Густой молочной пелены уже не было. Теперь туман стелился непосредственно над землёй, скрывая голени скафандров, но изредка поднимался до пояса даже «Осам». Видимость была отличной, насколько вообще таковой могла быть в тёмном лесу, испокон веков не знавшем дневного света. Космопроходцы шли тем же парным порядком, прорезая густой полумрак лучами фонарей.
Где-то вдалеке рыскала Карина: слабое эхо псевдосмеха доносилось до космопроходцев регулярно. Время от времени пищали датчики, и группа резко останавливалась. Но каждый раз это были всего-навсего клещи.
– Мы – осколки Творца, – заладил Ганич. – Единобожие трактует нас, людей, как мельчайшие кусочки цельного разума, некогда раздробившегося, рассыпавшегося на мириады временно самостоятельных искр.

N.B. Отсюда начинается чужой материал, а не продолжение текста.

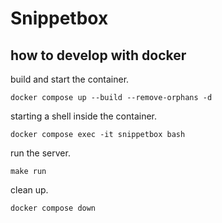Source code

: # Snippetbox

## how to develop with docker

build and start the container.

```
docker compose up --build --remove-orphans -d
```

starting a shell inside the container.

```
docker compose exec -it snippetbox bash
```

run the server.

```
make run
```

clean up.

```
docker compose down
```
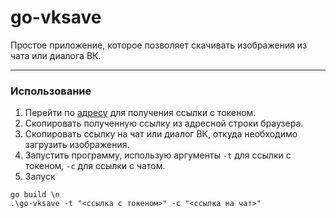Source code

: # go-vksave
Простое приложение, которое позволяет скачивать изображения из чата или диалога ВК.

---

### Использование

1. Перейти по [адресу](https://oauth.vk.com/authorize?client_id=2685278&display=popup&redirect_uri=https://oauth.vk.com/blank.html&scope=messages,offline&response_type=token&v=5.131&state=123456) для получения ссылки с токеном.
2. Скопировать полученную ссылку из адресной строки браузера.
3. Скопировать ссылку на чат или диалог ВК, откуда необходимо загрузить изображения.
4. Запустить программу, использую аргументы `-t` для ссылки с токеном, `-c` для ссылки с чатом.
5. Запуск
```
go build \n
.\go-vksave -t "<ссылка с токеном>" -с "<ссылка на чат>"
```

Леонид Львович не замолкал по вполне понятной причине. Ему было страшно. И это не удивительно. Командир был готов слушать даже полемику инженера и теолога, да что там – даже рассказы последнего, плавно трансформирующиеся в проповеди. Лишь бы не тишину.
– И зачем он рассыпался, Леонид Львович? – полушуткой осведомился Майкл.
– Чтобы после собраться, конечно!
– Глупость, – вставил Буров.
– Не большая, чем всякое действие человека, друг мой! С точки зрения вот этого гиганта, – Ганич указал фонарём на одно из деревьев, – образ нашей жизни – сплошь глупость. Зачем перемещаться, если можно стоять? Зачем враждовать, если можно вступать в симбиоз? Всё в нашей вселенной относительно, помните?